Count Madrid by who holds the keys and the imbalance is stark. About 70% of Madrid households own their home and 26% rent, leaving a small remainder in institutional, employer or family arrangements outside the standard categories. Cooperative housing barely registers as a tenure: around 0.01% of dwellings, perhaps 100 homes across 3 active cooperatives, housing about 0.05% of residents. Municipal and regional landlords hold only 0.6% of the stock, some 9,300 flats, and private landlords let almost all of the rest. The non-market tier, public plus cooperative together, comes to barely more than half a percent — one of the smallest of any European capital.
A protected, permanently affordable layer is the piece Madrid never really built. Only about 1.2% of Madrid’s dwellings carry a vivienda-protegida rule — an affordability covenant that sits on top of the tenures rather than forming one of its own. Spain mostly built protected housing for sale, not for rent, so very little of it stayed affordable once owners could resell at market prices. A study of housing policy across the European Union traces how that left a means-tested benefit, not a public stock, as the main support. Roughly 30% of Madrid households would qualify for protected housing by income, far more than the system can serve.
Climb the rungs of Madrid rent and the cost of each tenure becomes plain. Tenants in the city’s regulated municipal flats pay around €7.50 per square metre, and members of the cesión-de-uso cooperatives about €10. Across the whole stock the median runs near €14.20; sign a brand-new private lease and the median jumps to €23.30, while furnished, serviced lets reach €26.80 per square metre gross. The distance from the regulated floor to a new market contract is more than three to one. That gap is the whole affordability problem in a single line.
Net-cold monthly rent per square metre by tier (furnished is gross, all-in). The regulated municipal floor and the cesión-de-uso cooperative rate sit far below the market median; a newly-let private contract runs more than three times the municipal rate.

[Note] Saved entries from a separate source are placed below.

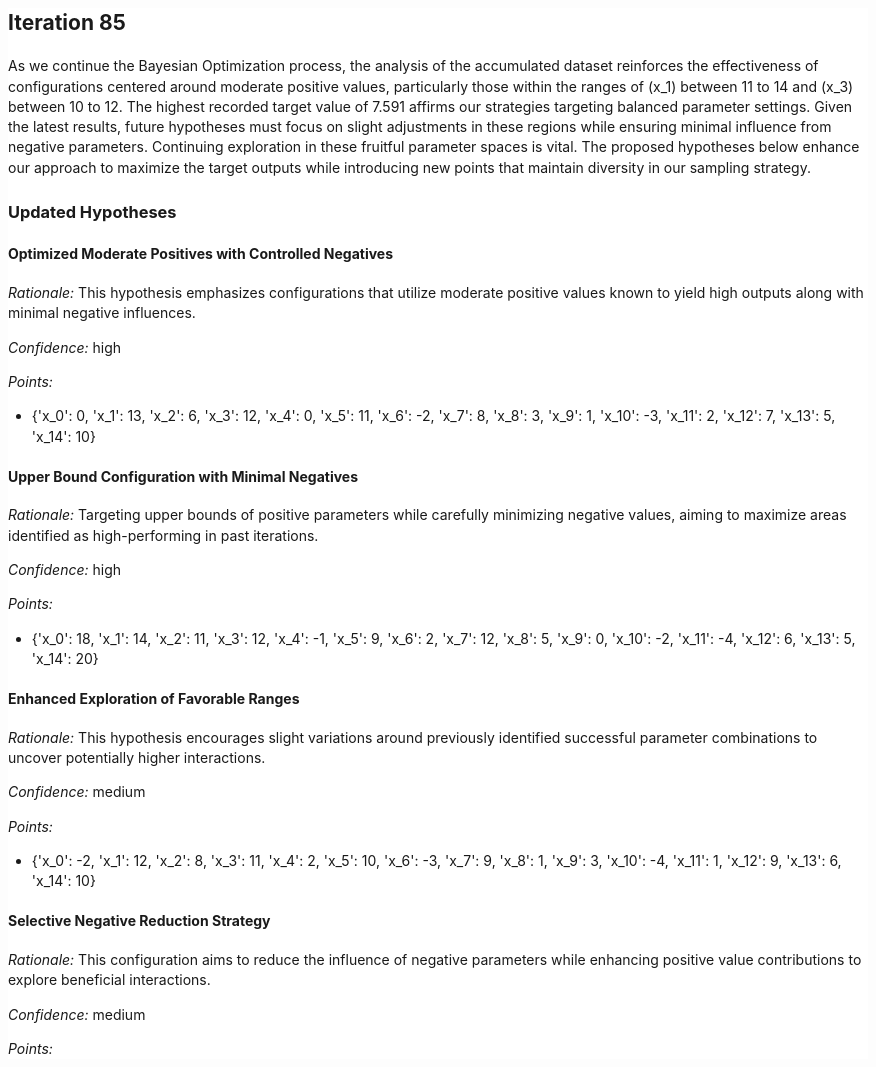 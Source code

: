 ## Iteration 85

As we continue the Bayesian Optimization process, the analysis of the accumulated dataset reinforces the effectiveness of configurations centered around moderate positive values, particularly those within the ranges of (x_1) between 11 to 14 and (x_3) between 10 to 12. The highest recorded target value of 7.591 affirms our strategies targeting balanced parameter settings. Given the latest results, future hypotheses must focus on slight adjustments in these regions while ensuring minimal influence from negative parameters. Continuing exploration in these fruitful parameter spaces is vital. The proposed hypotheses below enhance our approach to maximize the target outputs while introducing new points that maintain diversity in our sampling strategy.

### Updated Hypotheses

#### Optimized Moderate Positives with Controlled Negatives

*Rationale:* This hypothesis emphasizes configurations that utilize moderate positive values known to yield high outputs along with minimal negative influences.

*Confidence:* high

*Points:*

- {'x_0': 0, 'x_1': 13, 'x_2': 6, 'x_3': 12, 'x_4': 0, 'x_5': 11, 'x_6': -2, 'x_7': 8, 'x_8': 3, 'x_9': 1, 'x_10': -3, 'x_11': 2, 'x_12': 7, 'x_13': 5, 'x_14': 10}

#### Upper Bound Configuration with Minimal Negatives

*Rationale:* Targeting upper bounds of positive parameters while carefully minimizing negative values, aiming to maximize areas identified as high-performing in past iterations.

*Confidence:* high

*Points:*

- {'x_0': 18, 'x_1': 14, 'x_2': 11, 'x_3': 12, 'x_4': -1, 'x_5': 9, 'x_6': 2, 'x_7': 12, 'x_8': 5, 'x_9': 0, 'x_10': -2, 'x_11': -4, 'x_12': 6, 'x_13': 5, 'x_14': 20}

#### Enhanced Exploration of Favorable Ranges

*Rationale:* This hypothesis encourages slight variations around previously identified successful parameter combinations to uncover potentially higher interactions.

*Confidence:* medium

*Points:*

- {'x_0': -2, 'x_1': 12, 'x_2': 8, 'x_3': 11, 'x_4': 2, 'x_5': 10, 'x_6': -3, 'x_7': 9, 'x_8': 1, 'x_9': 3, 'x_10': -4, 'x_11': 1, 'x_12': 9, 'x_13': 6, 'x_14': 10}

#### Selective Negative Reduction Strategy

*Rationale:* This configuration aims to reduce the influence of negative parameters while enhancing positive value contributions to explore beneficial interactions.

*Confidence:* medium

*Points:*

Vacancy gets blamed for more of the shortage than it can carry. When the 2021 census counted empty flats it found a residential vacancy of about 6.3%, some 97,000 unoccupied homes, much of it inherited, unmodernised or held for sale rather than withheld from renters. Office floors stand emptier: around 1,486,770 square metres are unlet, roughly 9% of the office stock. The sharper drain on homes is tourism. An estimated 7,687 dwellings operate as full-time entire-home short-term rentals, concentrated in the Centro district and the historic core, where they thin the long-term supply in the very streets visitors fill.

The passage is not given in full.